Introduction

Paul Philip, Chief Executive, Solicitors Regulation Authority

This past year has been marked by significant progress in our efforts to prevent and detect money laundering, as we continue to prioritise anti-money laundering (AML) initiatives. The Economic Crime and Corporate Transparency Act has not only reinforced our existing regulatory objectives but has also introduced a new explicit objective to prevent and detect economic crime. We welcome these changes and continue to take decisive action against those who seek to exploit the legal sector for criminal purposes.

Our focus on preventing money laundering has driven us to explore further how we can target our actions. We are making increasing use of data to monitor how law firms manage the risk of money laundering. By analysing trends across thousands of files and firms, we can deliver supervision that is evidence-led, helping to further protect the sector from criminal exploitation. Our 2024 data collection exercise has provided valuable insight into the way firms are affected by the sanctions regime. It also allowed us to limit our sanctions checks to those firms who are directly affected, and to take a risk-based approach to our inspections.

We engaged with a broader cross-section of the profession, with a total of 833 firms having received either an onsite AML inspection or a desk-based review. This activity demonstrates our commitment to proactive oversight and risk-based intervention. While most firms demonstrated a strong understanding of their obligations and a clear commitment to compliance, the identification of non-compliance in nearly a third of cases highlights the continued need for sector-wide improvement and sustained regulatory attention.

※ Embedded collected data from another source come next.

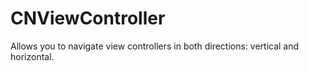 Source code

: CNViewController
================

Allows you to navigate view controllers in both directions: vertical and horizontal.
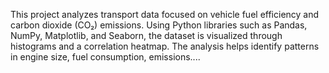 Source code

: This project analyzes transport data focused on vehicle fuel efficiency and carbon dioxide (CO₂) emissions. 
Using Python libraries such as Pandas, NumPy, Matplotlib, and Seaborn, the dataset is visualized through histograms and a correlation heatmap. 
The analysis helps identify patterns in engine size, fuel consumption, emissions....
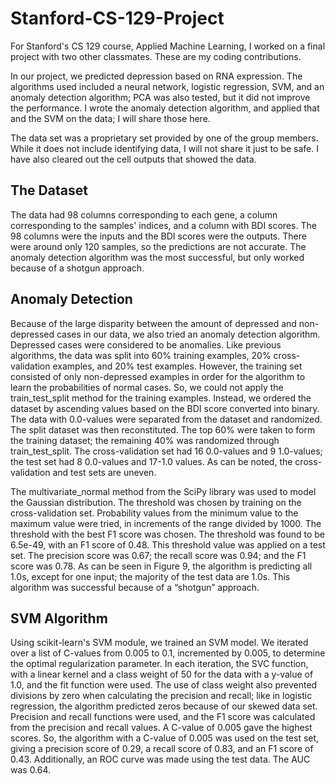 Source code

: # Stanford-CS-129-Project

For Stanford's CS 129 course, Applied Machine Learning, I worked on a final project with two other classmates. These are my coding contributions.

In our project, we predicted depression based on RNA expression. The algorithms used included a neural network, logistic regression, SVM, and an anomaly detection algorithm; PCA was also tested, but it did not improve the performance. I wrote the anomaly detection algorithm, and applied that and the SVM on the data; I will share those here.

The data set was a proprietary set provided by one of the group members. While it does not include identifying data, I will not share it just to be safe. I have also cleared out the cell outputs that showed the data.

## The Dataset
The data had 98 columns corresponding to each gene, a column corresponding to the samples' indices, and a column with BDI scores. The 98 columns were the inputs and the BDI scores were the outputs. There were around only 120 samples, so the predictions are not accurate. The anomaly detection algorithm was the most successful, but only worked because of a shotgun approach.

## Anomaly Detection
Because of the large disparity between the amount of depressed and non-depressed cases in our data, we also tried an anomaly detection algorithm. Depressed cases were considered to be anomalies. Like previous algorithms, the data was split into 60% training examples, 20% cross-validation examples, and 20% test examples. However, the training set consisted of only non-depressed examples in order for the algorithm to learn the probabilities of normal cases. So, we could not apply the train_test_split method for the training examples. Instead, we ordered the dataset by ascending values based on the BDI score converted into binary. The data with 0.0-values were separated from the dataset and randomized. The split dataset was then reconstituted. The top 60% were taken to form the training dataset; the remaining 40% was randomized through train_test_split. The cross-validation set had 16 0.0-values and 9 1.0-values; the test set had 8 0.0-values and 17-1.0 values. As can be noted, the cross-validation and test sets are uneven.

The multivariate_normal method from the SciPy library was used to model the Gaussian distribution. The threshold was chosen by training on the cross-validation set. Probability values from the minimum value to the maximum value were tried, in increments of the range divided by 1000. The threshold with the best F1 score was chosen. The threshold was found to be 6.5e-49, with an F1 score of 0.48. This threshold value was applied on a test set. The precision score was 0.67; the recall score was 0.94; and the F1 score was 0.78. As can be seen in Figure 9, the algorithm is predicting all 1.0s, except for one input; the majority of the test data are 1.0s. This algorithm was successful because of a “shotgun” approach.

## SVM Algorithm
Using scikit-learn's SVM module, we trained an SVM model. We iterated over a list of C-values from 0.005 to 0.1, incremented by 0.005, to determine the optimal regularization parameter. In each iteration, the SVC function, with a linear kernel and a class weight of 50 for the data with a y-value of 1.0, and the fit function were used. The use of class weight also prevented divisions by zero when calculating the precision and recall; like in logistic regression, the algorithm predicted zeros because of our skewed data set. Precision and recall functions were used, and the F1 score was calculated from the precision and recall values. A C-value of 0.005 gave the highest scores. So, the algorithm with a C-value of 0.005 was used on the test set, giving a precision score of 0.29, a recall score of 0.83, and an F1 score of 0.43. Additionally, an ROC curve was made using the test data. The AUC was 0.64.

The publication of the UK’s National Risk Assessment in July reaffirmed the high-risk profile of the legal sector in relation to money laundering and terrorist financing. We welcome the alignment of nine national economic crime priorities, developed in partnership with the National Crime Agency (NCA), the Financial Conduct Authority (FCA), Home Office, and HM Treasury. These priorities – covering areas such as professional enablers, sanctions evasion, politically exposed persons, and misuse of corporate structures – strengthen our regulatory focus and reinforce our shared responsibility to safeguard the sector from criminal exploitation.

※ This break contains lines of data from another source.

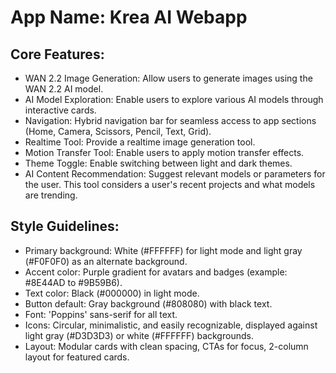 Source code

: # **App Name**: Krea AI Webapp

## Core Features:

- WAN 2.2 Image Generation: Allow users to generate images using the WAN 2.2 AI model.
- AI Model Exploration: Enable users to explore various AI models through interactive cards.
- Navigation: Hybrid navigation bar for seamless access to app sections (Home, Camera, Scissors, Pencil, Text, Grid).
- Realtime Tool: Provide a realtime image generation tool.
- Motion Transfer Tool: Enable users to apply motion transfer effects.
- Theme Toggle: Enable switching between light and dark themes.
- AI Content Recommendation: Suggest relevant models or parameters for the user. This tool considers a user's recent projects and what models are trending.

## Style Guidelines:

- Primary background: White (#FFFFFF) for light mode and light gray (#F0F0F0) as an alternate background.
- Accent color: Purple gradient for avatars and badges (example: #8E44AD to #9B59B6).
- Text color: Black (#000000) in light mode.
- Button default: Gray background (#808080) with black text.
- Font: 'Poppins' sans-serif for all text.
- Icons: Circular, minimalistic, and easily recognizable, displayed against light gray (#D3D3D3) or white (#FFFFFF) backgrounds.
- Layout: Modular cards with clean spacing, CTAs for focus, 2-column layout for featured cards.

As we publish this report, the government has announced that the FCA will now become the single professional services supervisor for anti-money laundering and counter-terrorism financing. We have made significant progress in recent years, increasing and improving our approach to anti-money laundering supervision. We are disappointed we will not be able to build on that work.

The reform is still subject to the passage of enabling legislation, confirmation of funding arrangements, and development of a detailed transition and delivery plan. We will work closely with the FCA, government and all other stakeholders to make sure there is a smooth transition to the new arrangements. In the meantime, we will continue our work to make sure solicitors and law firms are doing all that is needed to keep dirty money out of our society.

I am proud of the progress we’ve made and grateful to the many professionals who share our dedication to upholding public trust and driving meaningful change.